Task
Everything in the listing should be copied exactly, save for the pictures.

►

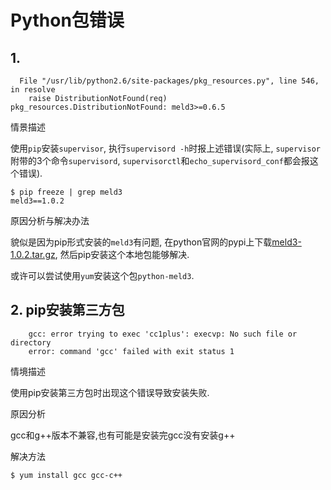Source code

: # Python包错误

## 1. 

```
  File "/usr/lib/python2.6/site-packages/pkg_resources.py", line 546, in resolve
    raise DistributionNotFound(req)
pkg_resources.DistributionNotFound: meld3>=0.6.5
```

情景描述

使用`pip`安装`supervisor`, 执行`supervisord -h`时报上述错误(实际上, `supervisor`附带的3个命令`supervisord`, `supervisorctl`和`echo_supervisord_conf`都会报这个错误).

```
$ pip freeze | grep meld3
meld3==1.0.2
```

原因分析与解决办法

貌似是因为pip形式安装的`meld3`有问题, 在python官网的pypi上下载[meld3-1.0.2.tar.gz](https://pypi.python.org/packages/45/a0/317c6422b26c12fe0161e936fc35f36552069ba8e6f7ecbd99bbffe32a5f/meld3-1.0.2.tar.gz#md5=3ccc78cd79cffd63a751ad7684c02c91), 然后pip安装这个本地包能够解决.

或许可以尝试使用`yum`安装这个包`python-meld3`.

## 2. pip安装第三方包

```
    gcc: error trying to exec 'cc1plus': execvp: No such file or directory
    error: command 'gcc' failed with exit status 1

```

情境描述

使用pip安装第三方包时出现这个错误导致安装失败.

原因分析

gcc和g++版本不兼容,也有可能是安装完gcc没有安装g++

解决方法

```
$ yum install gcc gcc-c++
```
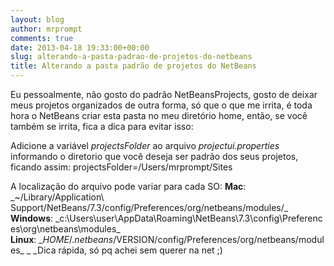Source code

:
 ```yaml
---
layout: blog
author: mrprompt
comments: true
date: 2013-04-18 19:33:00+00:00
slug: alterando-a-pasta-padrao-de-projetos-do-netbeans
title: Alterando a pasta padrão de projetos do NetBeans
---
```


Eu pessoalmente, não gosto do padrão NetBeansProjects, gosto de deixar meus projetos organizados de outra forma, só que o que me irrita, 
é toda hora o NetBeans criar esta pasta no meu diretório home, então, se você também se irrita, fica a dica para evitar isso:

Adicione a variável _projectsFolder_ ao arquivo _projectui.properties_ informando o diretorio que você deseja ser padrão dos seus projetos, ficando assim:
projectsFolder=/Users/mrprompt/Sites

A localização do arquivo pode variar para cada SO:
**Mac**: \_~/Library/Application\ Support/NetBeans/7.3/config/Preferences/org/netbeans/modules/_
**Windows**: \_c:\Users\user\AppData\Roaming\NetBeans\7.3\config\Preferences\org\netbeans\modules\_
**Linux**: \_$HOME/.netbeans/$VERSION/config/Preferences/org/netbeans/modules_
_
_Dica rápida, só pq achei sem querer na net ;)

◄

Written solution
Source code

: # Python包错误

## 1. 

```
  File "/usr/lib/python2.6/site-packages/pkg_resources.py", line 546, in resolve
    raise DistributionNotFound(req)
pkg_resources.DistributionNotFound: meld3>=0.6.5
```

情景描述

使用`pip`安装`supervisor`, 执行`supervisord -h`时报上述错误(实际上, `supervisor`附带的3个命令`supervisord`, `supervisorctl`和`echo_supervisord_conf`都会报这个错误).

```
$ pip freeze | grep meld3
meld3==1.0.2
```

原因分析与解决办法

貌似是因为pip形式安装的`meld3`有问题, 在python官网的pypi上下载[meld3-1.0.2.tar.gz](https://pypi.python.org/packages/45/a0/317c6422b26c12fe0161e936fc35f36552069ba8e6f7ecbd99bbffe32a5f/meld3-1.0.2.tar.gz#md5=3ccc78cd79cffd63a751ad7684c02c91), 然后pip安装这个本地包能够解决.

或许可以尝试使用`yum`安装这个包`python-meld3`.

## 2. pip安装第三方包

```
    gcc: error trying to exec 'cc1plus': execvp: No such file or directory
    error: command 'gcc' failed with exit status 1

```

情境描述

使用pip安装第三方包时出现这个错误导致安装失败.

原因分析

gcc和g++版本不兼容,也有可能是安装完gcc没有安装g++

解决方法

```
$ yum install gcc gcc-c++
```
Source code

:
 ```yaml
---
layout: blog
author: mrprompt
comments: true
date: 2013-04-18 19:33:00+00:00
slug: alterando-a-pasta-padrao-de-projetos-do-netbeans
title: Alterando a pasta padrão de projetos do NetBeans
---
```


Eu pessoalmente, não gosto do padrão NetBeansProjects, gosto de deixar meus projetos organizados de outra forma, só que o que me irrita, 
é toda hora o NetBeans criar esta pasta no meu diretório home, então, se você também se irrita, fica a dica para evitar isso:

Adicione a variável _projectsFolder_ ao arquivo _projectui.properties_ informando o diretorio que você deseja ser padrão dos seus projetos, ficando assim:
projectsFolder=/Users/mrprompt/Sites

A localização do arquivo pode variar para cada SO:
**Mac**: \_~/Library/Application\ Support/NetBeans/7.3/config/Preferences/org/netbeans/modules/_
**Windows**: \_c:\Users\user\AppData\Roaming\NetBeans\7.3\config\Preferences\org\netbeans\modules\_
**Linux**: \_$HOME/.netbeans/$VERSION/config/Preferences/org/netbeans/modules_
_
_Dica rápida, só pq achei sem querer na net ;)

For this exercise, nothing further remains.